Task item >> Go through the entries below and copy every line that holds the word "virtual".

Provided records >>
----

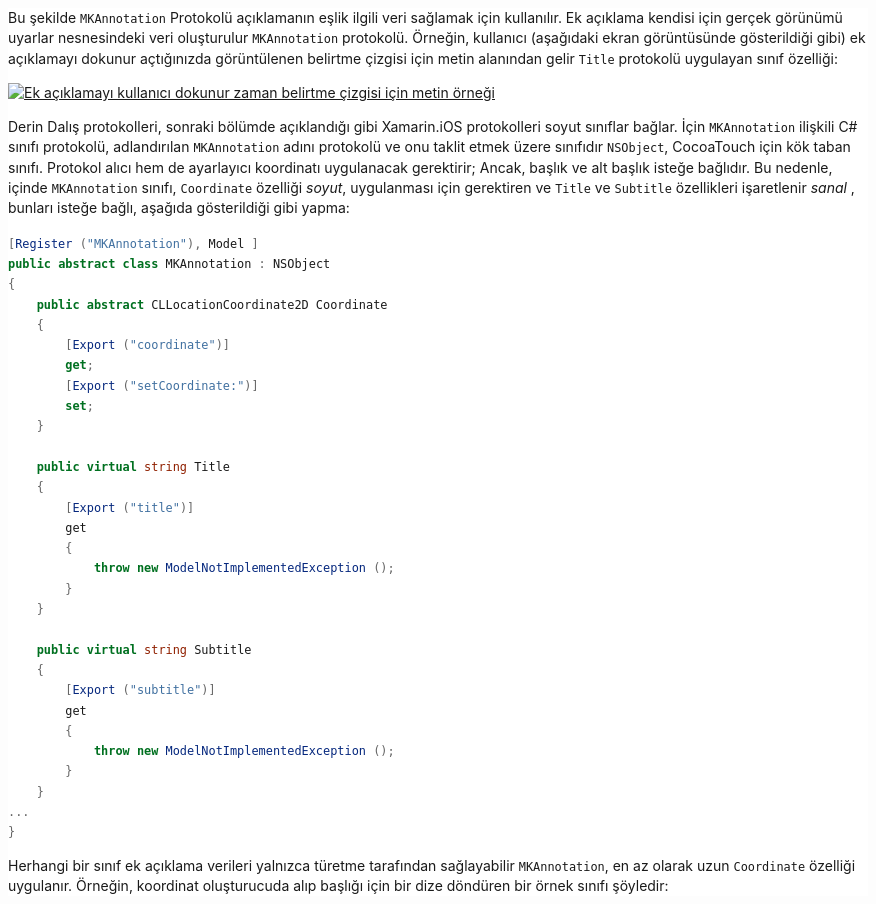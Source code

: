 Bu şekilde `MKAnnotation` Protokolü açıklamanın eşlik ilgili veri sağlamak için kullanılır. Ek açıklama kendisi için gerçek görünümü uyarlar nesnesindeki veri oluşturulur `MKAnnotation` protokolü. Örneğin, kullanıcı (aşağıdaki ekran görüntüsünde gösterildiği gibi) ek açıklamayı dokunur açtığınızda görüntülenen belirtme çizgisi için metin alanından gelir `Title` protokolü uygulayan sınıf özelliği:

 [![](delegates-protocols-and-events-images/04-annotation-with-callout.png "Ek açıklamayı kullanıcı dokunur zaman belirtme çizgisi için metin örneği")](delegates-protocols-and-events-images/04-annotation-with-callout.png#lightbox)

Derin Dalış protokolleri, sonraki bölümde açıklandığı gibi Xamarin.iOS protokolleri soyut sınıflar bağlar. İçin `MKAnnotation` ilişkili C# sınıfı protokolü, adlandırılan `MKAnnotation` adını protokolü ve onu taklit etmek üzere sınıfıdır `NSObject`, CocoaTouch için kök taban sınıfı. Protokol alıcı hem de ayarlayıcı koordinatı uygulanacak gerektirir; Ancak, başlık ve alt başlık isteğe bağlıdır. Bu nedenle, içinde `MKAnnotation` sınıfı, `Coordinate` özelliği *soyut*, uygulanması için gerektiren ve `Title` ve `Subtitle` özellikleri işaretlenir *sanal* , bunları isteğe bağlı, aşağıda gösterildiği gibi yapma:

```csharp
[Register ("MKAnnotation"), Model ]
public abstract class MKAnnotation : NSObject
{
    public abstract CLLocationCoordinate2D Coordinate
    {
        [Export ("coordinate")]
        get;
        [Export ("setCoordinate:")]
        set;
    }

    public virtual string Title
    {
        [Export ("title")]
        get
        {
            throw new ModelNotImplementedException ();
        }
    }

    public virtual string Subtitle
    {
        [Export ("subtitle")]
        get
        {
            throw new ModelNotImplementedException ();
        }
    }
...
}
```

Herhangi bir sınıf ek açıklama verileri yalnızca türetme tarafından sağlayabilir `MKAnnotation`, en az olarak uzun `Coordinate` özelliği uygulanır. Örneğin, koordinat oluşturucuda alıp başlığı için bir dize döndüren bir örnek sınıfı şöyledir:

----

Your solution >>
    public virtual string Title
    public virtual string Subtitle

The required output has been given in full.